Reports Are Not The Same As Data!
At the start of a new operations process development or improvement effort, I typically want to see two things firsthand.
It is important to have a personal view of the work presently being done, as well as the methods and the tools or resources available at the place of effort. It is also vital to get an early look at the process metrics and performance outcome data that the workers and their management think is actionable. These first steps allow us to start with a clearer picture of the objective (the deliverable) and begin to develop a vision and implementation plan for a better way.
What I frequently get in response to my requests is one or more reports instead of data. Where once there might have been actual data, its source and method of capture is undefined and cannot be audited. What began as observations systematically compared to a standard has been digested into predetermined narratives with implicit and often wrong conclusions.
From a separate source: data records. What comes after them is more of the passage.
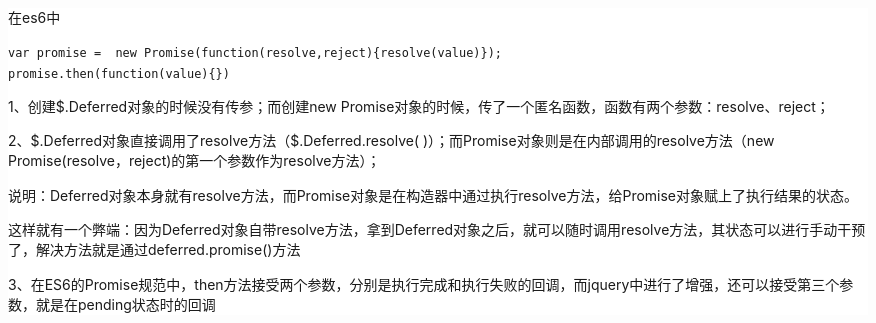 在es6中

```
var promise =  new Promise(function(resolve,reject){resolve(value)});
promise.then(function(value){})
```

1、创建$.Deferred对象的时候没有传参；而创建new Promise对象的时候，传了一个匿名函数，函数有两个参数：resolve、reject；

2、\$.Deferred对象直接调用了resolve方法（$.Deferred.resolve( )）；而Promise对象则是在内部调用的resolve方法（new Promise(resolve，reject)的第一个参数作为resolve方法）；

说明：Deferred对象本身就有resolve方法，而Promise对象是在构造器中通过执行resolve方法，给Promise对象赋上了执行结果的状态。

这样就有一个弊端：因为Deferred对象自带resolve方法，拿到Deferred对象之后，就可以随时调用resolve方法，其状态可以进行手动干预了，解决方法就是通过deferred.promise()方法

3、在ES6的Promise规范中，then方法接受两个参数，分别是执行完成和执行失败的回调，而jquery中进行了增强，还可以接受第三个参数，就是在pending状态时的回调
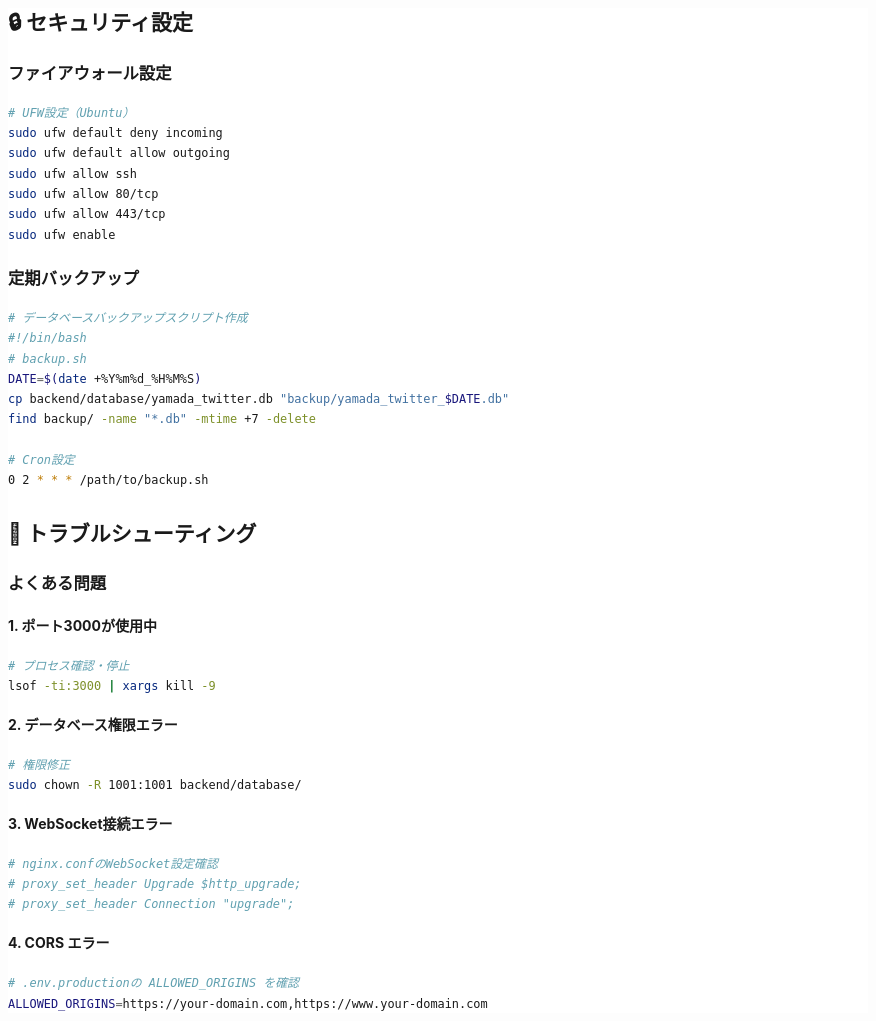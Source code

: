 ## 🔒 セキュリティ設定

### ファイアウォール設定
```bash
# UFW設定（Ubuntu）
sudo ufw default deny incoming
sudo ufw default allow outgoing
sudo ufw allow ssh
sudo ufw allow 80/tcp
sudo ufw allow 443/tcp
sudo ufw enable
```

### 定期バックアップ
```bash
# データベースバックアップスクリプト作成
#!/bin/bash
# backup.sh
DATE=$(date +%Y%m%d_%H%M%S)
cp backend/database/yamada_twitter.db "backup/yamada_twitter_$DATE.db"
find backup/ -name "*.db" -mtime +7 -delete

# Cron設定
0 2 * * * /path/to/backup.sh
```

## 🚨 トラブルシューティング

### よくある問題

#### 1. ポート3000が使用中
```bash
# プロセス確認・停止
lsof -ti:3000 | xargs kill -9
```

#### 2. データベース権限エラー
```bash
# 権限修正
sudo chown -R 1001:1001 backend/database/
```

#### 3. WebSocket接続エラー
```bash
# nginx.confのWebSocket設定確認
# proxy_set_header Upgrade $http_upgrade;
# proxy_set_header Connection "upgrade";
```

#### 4. CORS エラー
```bash
# .env.productionの ALLOWED_ORIGINS を確認
ALLOWED_ORIGINS=https://your-domain.com,https://www.your-domain.com
```

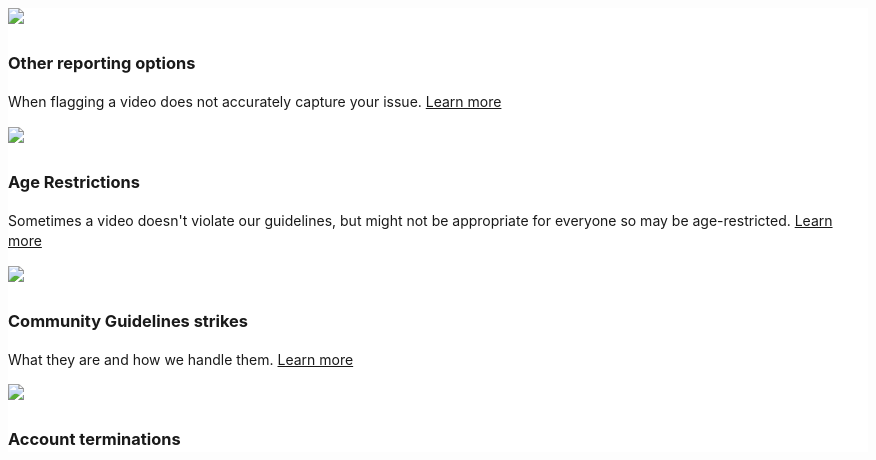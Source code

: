 



![](/yt/about/media/svgs/icons/policies/other-reporting-icon.svg)



### Other reporting options




 When flagging a video does not accurately capture your issue.
 [Learn more](https://support.google.com/youtube/answer/2802057?hl=en) 









![](/yt/about/media/svgs/icons/policies/age-restrictions-icon.svg)



### Age Restrictions




 Sometimes a video doesn't violate our guidelines, but might not be appropriate for everyone so may be age-restricted.
 [Learn more](https://support.google.com/youtube/answer/2802167?hl=en) 









![](/yt/about/media/svgs/icons/policies/community-guidelines-strikes-icon.svg)



### Community Guidelines strikes




 What they are and how we handle them.
 [Learn more](https://support.google.com/youtube/answer/2802032?hl=en) 









![](/yt/about/media/svgs/icons/policies/account-terminations-icon.svg)



### Account terminations

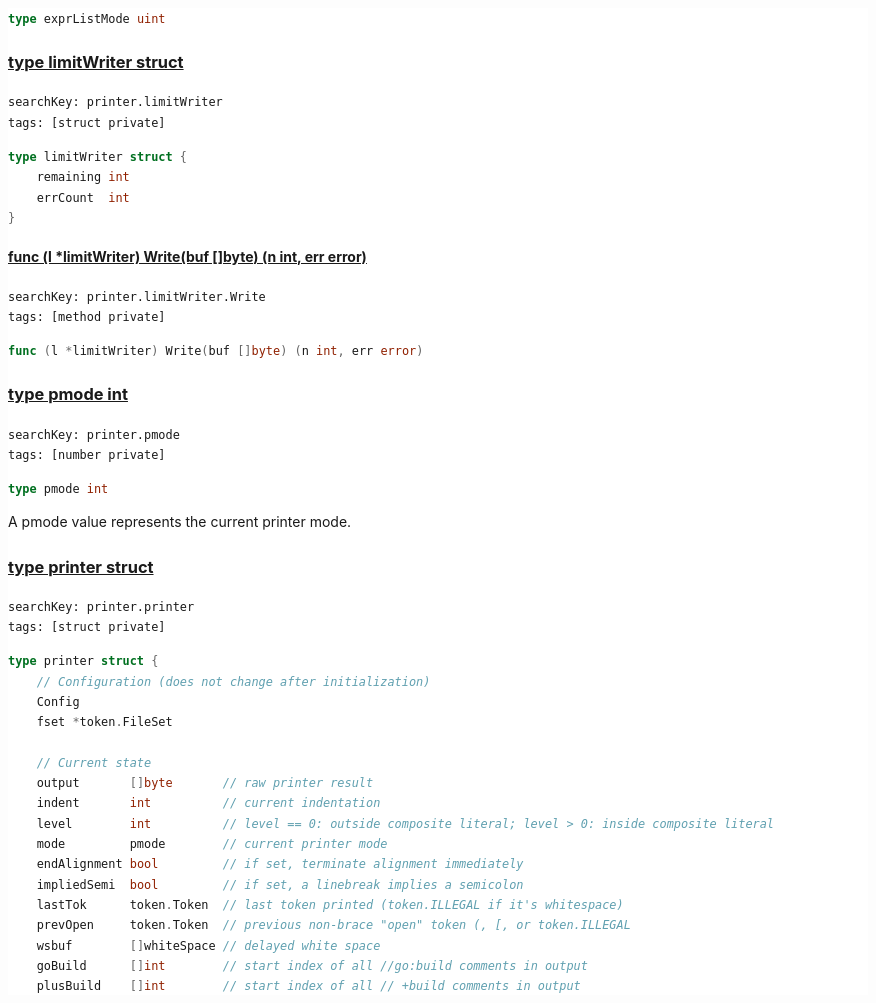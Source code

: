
 ```Go
type exprListMode uint
```

### <a id="limitWriter" href="#limitWriter">type limitWriter struct</a>

```
searchKey: printer.limitWriter
tags: [struct private]
```

```Go
type limitWriter struct {
	remaining int
	errCount  int
}
```

#### <a id="limitWriter.Write" href="#limitWriter.Write">func (l *limitWriter) Write(buf []byte) (n int, err error)</a>

```
searchKey: printer.limitWriter.Write
tags: [method private]
```

```Go
func (l *limitWriter) Write(buf []byte) (n int, err error)
```

### <a id="pmode" href="#pmode">type pmode int</a>

```
searchKey: printer.pmode
tags: [number private]
```

```Go
type pmode int
```

A pmode value represents the current printer mode. 

### <a id="printer" href="#printer">type printer struct</a>

```
searchKey: printer.printer
tags: [struct private]
```

```Go
type printer struct {
	// Configuration (does not change after initialization)
	Config
	fset *token.FileSet

	// Current state
	output       []byte       // raw printer result
	indent       int          // current indentation
	level        int          // level == 0: outside composite literal; level > 0: inside composite literal
	mode         pmode        // current printer mode
	endAlignment bool         // if set, terminate alignment immediately
	impliedSemi  bool         // if set, a linebreak implies a semicolon
	lastTok      token.Token  // last token printed (token.ILLEGAL if it's whitespace)
	prevOpen     token.Token  // previous non-brace "open" token (, [, or token.ILLEGAL
	wsbuf        []whiteSpace // delayed white space
	goBuild      []int        // start index of all //go:build comments in output
	plusBuild    []int        // start index of all // +build comments in output
```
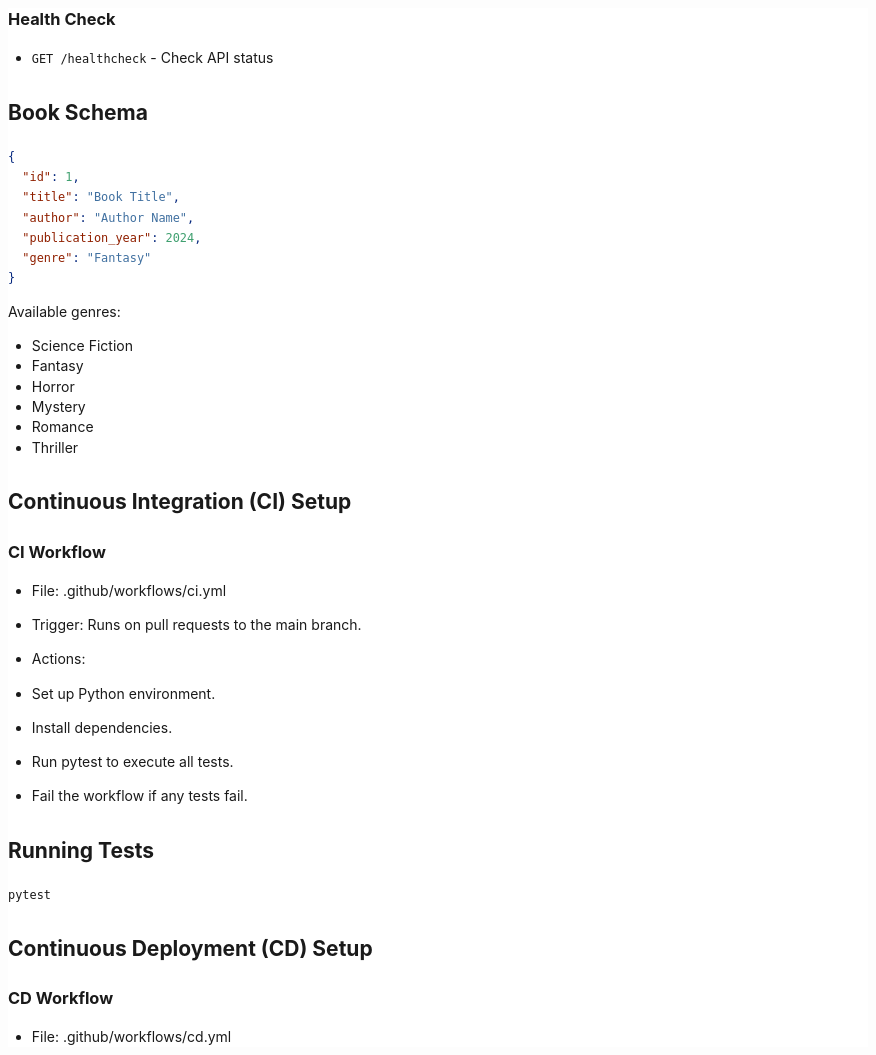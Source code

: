 ### Health Check

- `GET /healthcheck` - Check API status

## Book Schema

```json
{
  "id": 1,
  "title": "Book Title",
  "author": "Author Name",
  "publication_year": 2024,
  "genre": "Fantasy"
}
```

Available genres:

- Science Fiction
- Fantasy
- Horror
- Mystery
- Romance
- Thriller

## Continuous Integration (CI) Setup

### CI Workflow

- File: .github/workflows/ci.yml

- Trigger: Runs on pull requests to the main branch.

- Actions:

- Set up Python environment.

- Install dependencies.

- Run pytest to execute all tests.

- Fail the workflow if any tests fail.

## Running Tests

```bash
pytest
```

## Continuous Deployment (CD) Setup

### CD Workflow

- File: .github/workflows/cd.yml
Data means measurements, with the method of measurement totally transparent and always open to constructive critique, caveat and refinement.
As an example, telephony systems have not always left audit trials for call center operations.(And many today do not meet the standard of measurement above.) In the systems that do have call detail databases, much time and effort is spent trying and failing to reconstruct the “state of the business” at some past date and time.
I approached this problem on an older system by taking and saving periodic real time snapshots of the PBX system state. (Calls in queues, current wait times, etc.) These frequent “state of the business” measurements gave us actionable data and helped us to monitor performance as we made changes and introduced new methods and tools to call center agents.
The entire chain of logic (observation, data grouping, statistical summation) and graphical reporting was presented in a form that not only provided actionable information, but also communicated the answer to this most important question, “How Do We Know?”
Of course, measurement in the service sector has the same issues of measurement variability as precision measurement in manufacturing. The solutions to this challenge are similar, but that is another topic.